Riley stepped closer. “I’m Riley and this is Emerson. Maybe we can help you.”
The woman cautiously approached the bars. “I’m Margo Tanner. We were hiking in Kilauea and got lost. We ended up spending the night in a cave. The park rangers who found us told us we were trespassing in a restricted area.”
“Did you see anything unusual?”
“They were drilling for oil,” Margo said. “I didn’t even know there was oil under Hawaii.”
Emerson and Riley exchanged glances. “We have to get her out of there,” Riley said. “I’d shoot the lock, but the gunshot would definitely be heard.”
Margo pointed at the wall on the opposite side of the tunnel. “There’s an electrical panel over there that locks and unlocks the doors.”
Emerson pushed the button marked CELL THREE. There was an audible click, and the door popped open. The woman rushed out and hugged Riley.
Emerson looked around the room at the other cells. They were empty.
“You said ‘We were hiking.’ Is there somebody else here too?”
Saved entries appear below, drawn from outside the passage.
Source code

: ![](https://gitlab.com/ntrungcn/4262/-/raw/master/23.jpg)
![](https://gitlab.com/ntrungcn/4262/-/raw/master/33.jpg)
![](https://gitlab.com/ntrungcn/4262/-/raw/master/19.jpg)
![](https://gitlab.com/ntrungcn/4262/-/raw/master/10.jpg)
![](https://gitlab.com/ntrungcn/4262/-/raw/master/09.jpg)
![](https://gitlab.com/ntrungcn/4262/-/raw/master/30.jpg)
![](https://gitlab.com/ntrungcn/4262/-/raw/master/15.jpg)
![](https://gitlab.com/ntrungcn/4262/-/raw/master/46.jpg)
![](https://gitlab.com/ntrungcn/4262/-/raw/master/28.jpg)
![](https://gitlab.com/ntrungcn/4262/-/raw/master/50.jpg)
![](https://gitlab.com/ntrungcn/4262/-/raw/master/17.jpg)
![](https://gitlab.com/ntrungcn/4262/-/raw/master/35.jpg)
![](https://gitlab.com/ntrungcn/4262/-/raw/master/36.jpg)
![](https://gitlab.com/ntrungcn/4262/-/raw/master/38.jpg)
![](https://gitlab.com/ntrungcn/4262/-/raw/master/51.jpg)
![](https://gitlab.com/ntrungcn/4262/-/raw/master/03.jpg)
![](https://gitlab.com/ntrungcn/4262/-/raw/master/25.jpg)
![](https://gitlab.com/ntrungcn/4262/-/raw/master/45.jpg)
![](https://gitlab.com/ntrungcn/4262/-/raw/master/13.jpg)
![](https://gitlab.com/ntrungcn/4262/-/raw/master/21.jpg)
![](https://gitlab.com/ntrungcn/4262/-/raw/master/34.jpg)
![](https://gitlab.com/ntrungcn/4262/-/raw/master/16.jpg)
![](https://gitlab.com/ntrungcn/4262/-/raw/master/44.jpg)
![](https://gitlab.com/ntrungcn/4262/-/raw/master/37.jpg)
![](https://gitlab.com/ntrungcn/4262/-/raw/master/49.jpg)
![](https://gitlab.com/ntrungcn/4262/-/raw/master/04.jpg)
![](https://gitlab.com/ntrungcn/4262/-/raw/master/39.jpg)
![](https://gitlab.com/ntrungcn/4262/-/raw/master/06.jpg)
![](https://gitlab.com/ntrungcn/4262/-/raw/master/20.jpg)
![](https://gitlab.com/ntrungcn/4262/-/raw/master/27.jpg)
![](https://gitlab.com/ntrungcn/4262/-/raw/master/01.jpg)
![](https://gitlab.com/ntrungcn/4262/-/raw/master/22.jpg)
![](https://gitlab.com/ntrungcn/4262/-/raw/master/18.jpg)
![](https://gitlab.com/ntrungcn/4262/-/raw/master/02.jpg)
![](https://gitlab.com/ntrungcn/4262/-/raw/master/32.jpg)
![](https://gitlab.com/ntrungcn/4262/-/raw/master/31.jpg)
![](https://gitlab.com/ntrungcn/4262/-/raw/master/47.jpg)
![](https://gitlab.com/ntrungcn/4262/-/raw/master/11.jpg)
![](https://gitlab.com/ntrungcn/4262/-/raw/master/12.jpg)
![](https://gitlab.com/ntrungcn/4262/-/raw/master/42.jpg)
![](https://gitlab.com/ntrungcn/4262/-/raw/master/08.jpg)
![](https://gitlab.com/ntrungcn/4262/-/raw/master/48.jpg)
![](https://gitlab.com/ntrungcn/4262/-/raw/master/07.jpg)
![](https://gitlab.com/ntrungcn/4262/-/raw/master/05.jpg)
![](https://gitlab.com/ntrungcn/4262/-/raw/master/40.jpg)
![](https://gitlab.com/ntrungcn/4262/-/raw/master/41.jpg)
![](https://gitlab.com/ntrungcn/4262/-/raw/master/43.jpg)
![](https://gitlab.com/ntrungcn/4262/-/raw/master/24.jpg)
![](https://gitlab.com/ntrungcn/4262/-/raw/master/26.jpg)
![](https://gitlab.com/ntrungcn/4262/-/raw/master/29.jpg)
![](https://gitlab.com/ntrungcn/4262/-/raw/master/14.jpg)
Margo nodded. “His name is Richard. I don’t really know him. We met on the hiking trail and were walking together when we got lost.” She pointed down the tunnel. “About half an hour ago some scary military-looking guy with a close-shaved head and a three-day-old beard came and dragged him away. I thought I was next when you two came in.”
Riley grimaced. “Tin Man.”
“You’re in a lava tube underneath Mauna Kea,” Emerson said to the woman. “There’s a bunch of ATVs in the next room. Take one and follow the tube about a half mile to the exit. We have some friends there, and they’ll help you get back to the main road.”
Margo looked nervously in the direction Tin Man had taken Richard. “What about my friend?”
“We’ll try to find him,” Riley said. “You just get out of here, and don’t tell anybody about what you saw. You can’t trust anybody.”
Margo ran down the tube, and Riley turned to Emerson. “What do you suppose Tin Man did with the other hiker?”
“He didn’t take him to Disneyland,” Emerson said. “You stay here. I’m going to go further down the tube and look for him.”
“We’ll both look for him. I don’t want you to have to rely on that pathetic Vulcan nerve pinch if you run into the bad guys.”
They walked past the cells and down the tunnel for another hundred yards before it opened up into a large, clean, well-lit room set up similarly to the laboratory in Yellowstone, minus the equipment for processing the magma.
Riley and Emerson paused, plastered themselves against the side of the dark lava tube, and looked inside. A large Penning trap sat in the middle of the room, surrounded by four smaller portable traps. Tin Man and Bart Young were there, as well as a dozen soldiers wearing Rough Rider uniforms. They were all standing around watching a glass cage in the southwest corner.
A small Asian woman, dressed entirely in black, was manning a control booth in front of the cage. She had a slim, athletic build and long black hair, and she was wearing large, round glasses with black frames.
A middle-aged man with a bloody lip and a bruised eye stood in the center of the cage, shackled to the floor, like a zoo animal.
“That must be the hiker,” Riley whispered.
Bart Young was fixated on the enclosure. “Berta, are you certain we’re safe out here?” he asked the Asian woman.
“Absolutely. I can’t say the same for him,” Berta said, gesturing toward the man in the glass cage.
“How does it work?” the director asked.
“The enclosure was built based on the same principles behind the Penning trap. There’s a magnetic field surrounding it and acting as a barrier between what’s on the inside and what’s on the outside. Everything outside the case is safe, and the glass is also protected. You will soon see what happens inside the case.”
Tin Man was staring at Richard. “And if the magnetic field fails?”
“We’ll all be destroyed. Possibly the whole mountain will be destroyed. It’s hard to say how far it would progress before reaching a state of equilibrium. That’s why we need to conduct more field experiments before we load it into the weapon. I don’t want a repeat of the fiasco in Samoa.”
“In a way, I’m jealous of him,” Tin Man said, motioning toward the man in the cage. “This is a historic moment. No one in the history of the world has ever died this way. It’s like being the first person to walk on the moon.”
“Yes, yes, yes,” Bart Young said. “Enough talking. Let’s see the demonstration.”